I know that I’ve made a lot of progress over the years but I’m still not where I’d like to be. I know that I’m not as angry anymore and I get over shit a lot quicker now and I’m not losing sleep over his actions but I’m still bothered that he doesn’t prioritize his child and has complete freedom. I’m angry that I’m left to support her financially by myself. I’m angry that he never got enrolled. I’m angry that he’s painted a very ugly picture of me to everyone around him and doesn’t take any accountability for the role he’s played.

The thing is, whatever their opinions of me are is none of my business. If people choose to believe whatever fairy tale bullshit he feeds them, it’s their problem. At the end of the day, there’s plenty of us that know the truth. I was annoyed when we were driving home and my brother said something about how I wanted him to be at her birthday party when he was the one trying to convince me to invite him over the phone one night. I straight told him that he’s not invited and isn’t welcome to be there.
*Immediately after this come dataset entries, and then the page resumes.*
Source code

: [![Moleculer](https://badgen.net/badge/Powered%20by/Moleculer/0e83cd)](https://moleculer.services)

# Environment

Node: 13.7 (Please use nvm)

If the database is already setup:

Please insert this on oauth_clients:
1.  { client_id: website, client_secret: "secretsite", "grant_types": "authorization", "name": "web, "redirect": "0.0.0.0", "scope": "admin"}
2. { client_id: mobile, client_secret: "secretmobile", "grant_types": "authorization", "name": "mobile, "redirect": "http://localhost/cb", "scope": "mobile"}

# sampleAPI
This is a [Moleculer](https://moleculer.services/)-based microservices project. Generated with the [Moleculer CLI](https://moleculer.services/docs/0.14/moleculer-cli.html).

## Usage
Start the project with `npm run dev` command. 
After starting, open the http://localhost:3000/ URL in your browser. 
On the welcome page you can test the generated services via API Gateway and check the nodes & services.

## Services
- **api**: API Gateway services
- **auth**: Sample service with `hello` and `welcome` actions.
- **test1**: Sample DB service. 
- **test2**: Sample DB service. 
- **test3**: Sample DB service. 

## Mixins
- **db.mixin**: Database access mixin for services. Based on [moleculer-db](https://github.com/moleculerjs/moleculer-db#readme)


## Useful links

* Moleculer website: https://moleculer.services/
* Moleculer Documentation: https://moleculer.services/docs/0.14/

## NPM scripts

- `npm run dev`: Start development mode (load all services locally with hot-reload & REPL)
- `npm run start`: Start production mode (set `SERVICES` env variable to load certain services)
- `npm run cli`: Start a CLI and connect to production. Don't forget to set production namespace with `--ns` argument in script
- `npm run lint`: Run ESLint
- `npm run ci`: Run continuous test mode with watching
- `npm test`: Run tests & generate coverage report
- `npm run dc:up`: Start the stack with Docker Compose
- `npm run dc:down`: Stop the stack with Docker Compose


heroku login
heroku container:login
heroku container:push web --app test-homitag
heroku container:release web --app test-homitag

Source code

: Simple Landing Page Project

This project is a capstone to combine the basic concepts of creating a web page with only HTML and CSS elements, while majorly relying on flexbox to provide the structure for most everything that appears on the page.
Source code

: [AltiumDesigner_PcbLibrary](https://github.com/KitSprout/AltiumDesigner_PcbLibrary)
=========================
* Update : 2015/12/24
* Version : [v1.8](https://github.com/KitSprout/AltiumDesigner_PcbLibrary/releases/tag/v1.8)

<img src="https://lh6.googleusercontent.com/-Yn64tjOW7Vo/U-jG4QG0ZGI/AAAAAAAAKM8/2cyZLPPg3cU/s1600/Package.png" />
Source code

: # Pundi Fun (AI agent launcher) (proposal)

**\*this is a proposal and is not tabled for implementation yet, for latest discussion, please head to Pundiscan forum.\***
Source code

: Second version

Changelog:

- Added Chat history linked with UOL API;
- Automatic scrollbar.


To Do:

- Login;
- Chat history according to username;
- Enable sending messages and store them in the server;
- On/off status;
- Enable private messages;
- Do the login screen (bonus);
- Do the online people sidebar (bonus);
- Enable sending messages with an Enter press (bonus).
Another thing I’d like to talk about is the guy my Mom was seeing has pancreatic cancer and he’s to find out how bad it is on Thursday. I spent about an hour last night reading about it online and apparently you don’t have symptoms until it’s too advanced to get treatment and it’s terminal. My Mom went and saw him today but I didn’t get to know how her visit went because she didn’t call until she got home and she can’t talk about it because my Dad is ALWAYS listening to her phone calls.

I have been very sad since I heard about this last night because I never wanted this for him and he’s already had so many health problems. I feel bad that he lives alone with his dog and is probably really lonely. I guess his wish is for my Mom to come stay with him until he passes but she can’t. Ugh, my heart hurts. I gotta switch topics now.

I have a lot of things in my head that I really need to figure out how to be okay with so I can move on with my life. Not all of my problems are just because of my kid’s Dad. There’s a lot of shit that I should have dealt with years ago that I put on the back burner for a job that sucked the life out of me for 7 years.

Anyways, I’m going to lay down with my kid and get her to bed.